To accommodate real-world dynamics, artificial intelligence systems need to cope with sequentially arriving content in an online manner. Beyond regular Continual Learning (CL) attempting to address catastrophic forgetting with offline training of each task, Online Continual Learning (OCL) is a more challenging yet realistic setting that performs CL in a one-pass data stream. Current OCL methods primarily rely on memory replay of old training samples. However, a notable gap from CL to OCL stems from the additional overfitting-underfitting dilemma associated with the use of rehearsal buffers: the inadequate learning of new training samples (underfitting) and the repeated learning of a few old training samples (overfitting). To this end, we introduce a novel approach, Multi-level Online Sequential Experts (MOSE), which cultivates the model as stacked sub-experts, integrating multi-level supervision and reverse self-distillation. Supervision signals across multiple stages facilitate appropriate convergence of the new task while gathering various strengths from experts by knowledge distillation mitigates the performance decline of old tasks. MOSE demonstrates remarkable efficacy in learning new samples and preserving past knowledge through multi-level experts, thereby significantly advancing OCL performance over state-of-the-art baselines (e.g., up to 7.3% on Split CIFAR-100 and 6.1% on Split Tiny-ImageNet).

Figures (11)

• Figure 1: Overfitting-Underfitting Dilemma. We show the impact of training different epochs to the test accuracy of task 1 and task 2 of Split CIFAR-100 cifar dataset, as well as BOF value for joint training on the buffer of the last task. (a) shows the test accuracy of task 1 when the training of task 2 has just finished ($t=2$). Similarly, (b) and (c) show the test accuracy of task 2, and the average performance of the first two tasks when $t=2$. (d) shows the buffer overfitting problem across different epochs. aug here is a combination of 3 different data augmentation used in simclrOCM. For a fair comparison, we fix $M=1K$, batch size $B=10$, and buffer batch size $B^{\mathcal{M}}=64$.
• Figure 2: Illustration of the proposed MOSE. For each training sample $(x,y)$, the input $x$ is augmented to another view $x^{\prime}$ and concatenate together for network training. MOSE includes multiple supervision signals (cross-entropy and supervised contrastive loss) injected at different network layers and extra reverse self-distillation from the shallower layers to the deepest to integrate the knowledge of experts.

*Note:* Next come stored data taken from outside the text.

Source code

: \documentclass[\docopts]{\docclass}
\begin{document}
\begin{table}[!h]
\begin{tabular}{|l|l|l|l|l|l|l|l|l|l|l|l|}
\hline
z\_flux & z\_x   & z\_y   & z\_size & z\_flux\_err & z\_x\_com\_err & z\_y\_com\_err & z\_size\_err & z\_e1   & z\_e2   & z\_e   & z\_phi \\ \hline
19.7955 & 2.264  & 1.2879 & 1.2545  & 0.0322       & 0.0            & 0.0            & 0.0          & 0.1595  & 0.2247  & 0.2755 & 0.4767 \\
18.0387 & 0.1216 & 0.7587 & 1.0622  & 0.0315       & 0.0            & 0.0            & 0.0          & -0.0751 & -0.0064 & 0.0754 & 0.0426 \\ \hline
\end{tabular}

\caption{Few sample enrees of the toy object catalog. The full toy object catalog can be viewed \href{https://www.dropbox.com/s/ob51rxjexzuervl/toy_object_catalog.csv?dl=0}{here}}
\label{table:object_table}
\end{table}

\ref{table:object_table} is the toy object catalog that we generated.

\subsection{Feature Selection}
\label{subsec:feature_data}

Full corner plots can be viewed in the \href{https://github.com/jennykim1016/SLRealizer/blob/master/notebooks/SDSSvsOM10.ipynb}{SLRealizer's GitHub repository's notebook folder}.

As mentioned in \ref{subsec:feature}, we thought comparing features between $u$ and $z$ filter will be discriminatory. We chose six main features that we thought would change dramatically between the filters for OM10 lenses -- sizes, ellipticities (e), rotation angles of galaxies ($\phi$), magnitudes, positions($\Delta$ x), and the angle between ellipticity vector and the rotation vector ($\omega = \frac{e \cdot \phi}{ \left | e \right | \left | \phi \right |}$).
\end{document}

• Figure 3: Different Number of Experts. We divide the ResNet18 backbone into a few components according to its block-wise structure, evaluated under four different memory buffer sizes.
• Figure 4: Overfitting-Underfitting Test. These two subfigures exhibit (a) the test accuracy of each new task $t$ when it is trained; and (b) the average BOF value of old tasks after learning each task.
• Figure 5: Average Accuracy with Different Student Expert. Here presents the average test accuracy $\mathbb{E}_{i\leq t} a_{i, t}$ at different task $t$ during training. E1, E2, E3, and E4 denote the student experts used in our proposed RSD. (a), (b) and (c) are accuracy results of corresponding student expert; (d), (e) and (f) are accuracy results of their MOE version, which is the accuracy of averaged output logits across all experts.